Ayala pummeled Ashton 57 percent to 43 percent in a race in which just a month ago she still was a relative unknown former assistant state attorney trying to unseat the nationally famous prosecutor.
That was before Democratic super PAC financier George Soros got involved, bankrolling a million-dollar independent advertising campaign to slam Ashton and offer Ayala as an answer.
Using several political action committees with the name “Safety & Justice,” Soros has set about to get black candidates elected all over the country. His “Florida Safety & Justice” PAC pushed Ayala and accused Ashton of discrimination in the way he ran prosecutions, something Ashton vehemently denied.
She must still win the general election but the only opponent left is a write-in candidate, William Voss, who qualified for the ballot because he, too, wanted Ashton out of office. Even if he does not withdraw, he will be only a road-bump in Ayala’s eventually victory.
That victory makes Ayala the first African-American ever elected to a state attorney office in the history of Florida.
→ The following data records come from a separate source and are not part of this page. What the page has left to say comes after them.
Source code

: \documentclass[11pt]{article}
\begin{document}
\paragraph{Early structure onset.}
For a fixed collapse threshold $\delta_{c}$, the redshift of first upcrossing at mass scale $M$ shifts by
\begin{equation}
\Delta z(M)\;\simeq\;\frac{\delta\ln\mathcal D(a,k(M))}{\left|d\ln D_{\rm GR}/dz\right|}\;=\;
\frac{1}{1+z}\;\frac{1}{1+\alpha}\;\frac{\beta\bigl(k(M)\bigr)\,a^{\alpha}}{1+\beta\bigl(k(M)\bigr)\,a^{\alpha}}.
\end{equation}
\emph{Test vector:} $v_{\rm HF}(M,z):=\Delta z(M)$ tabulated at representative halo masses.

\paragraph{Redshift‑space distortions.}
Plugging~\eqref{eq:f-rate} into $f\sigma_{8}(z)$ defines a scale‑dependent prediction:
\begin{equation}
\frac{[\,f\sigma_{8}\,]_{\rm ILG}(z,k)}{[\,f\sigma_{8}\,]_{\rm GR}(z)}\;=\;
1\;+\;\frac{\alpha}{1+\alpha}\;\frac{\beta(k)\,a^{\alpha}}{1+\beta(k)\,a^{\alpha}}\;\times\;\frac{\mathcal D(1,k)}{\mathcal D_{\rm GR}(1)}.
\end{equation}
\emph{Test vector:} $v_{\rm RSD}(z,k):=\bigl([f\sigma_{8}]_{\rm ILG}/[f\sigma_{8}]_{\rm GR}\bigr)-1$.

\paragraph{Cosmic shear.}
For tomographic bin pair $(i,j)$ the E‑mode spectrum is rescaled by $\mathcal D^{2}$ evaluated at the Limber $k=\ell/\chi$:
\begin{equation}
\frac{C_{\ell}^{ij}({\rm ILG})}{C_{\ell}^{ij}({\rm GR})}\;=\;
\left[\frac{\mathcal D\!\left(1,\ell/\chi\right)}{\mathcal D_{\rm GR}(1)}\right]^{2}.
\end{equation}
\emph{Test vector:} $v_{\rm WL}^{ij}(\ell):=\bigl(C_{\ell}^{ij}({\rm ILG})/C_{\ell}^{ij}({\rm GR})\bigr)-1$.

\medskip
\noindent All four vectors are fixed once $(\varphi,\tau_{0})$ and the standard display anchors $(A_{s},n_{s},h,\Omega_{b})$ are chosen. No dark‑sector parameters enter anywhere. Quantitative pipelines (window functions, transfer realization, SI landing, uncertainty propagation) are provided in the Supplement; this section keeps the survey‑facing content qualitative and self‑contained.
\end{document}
It’s a matter she has expressed pride about but not really pushed in her campaign.
Her campaign advocated instead for a reorganization of the State Attorney’s Office in Orlando to pay more attention to crimes such as domestic violence, and to bridge communication gaps between prosecutors and the broader Central Florida community.
She said she had never had any contact with Soros.
Ashton gained national fame five years ago as the prosecutor of Casey Anthony, an assignment that led to a movie depicting him and helped lead to his election in 2012. He was bitter about Tuesday’s defeat, blaming it what he called a false campaign by the New York billionaire who’d never met either candidate.
“The voters decided today that the price of the state attorney’s race is $1.4 million in lies. I’m deeply disappointed in this result but I stand by the good work of my office and the folks who work here,” Ashton said.
Ironically, Ashton could have expected a bitter campaign fight, but not about the issue of discrimination, which no one else has ever publicly leveled. Instead, he must have been preparing for Ayala to bring up an embarrassing episode in 2015 when his name appeared on the leaked list of people who had applied for membership to the Ashley Madison dating site for married men. Ashton publicly apologized then, saying he had never actually used the site to meet anyone and had entered it only out of curiosity.
Ayala had mentioned the incident when she first announced her candidacy last winter and said she intended to push integrity as one of her issues. But she never actually campaigned about it, and “Florida Safety & Justice” never mentioned it either.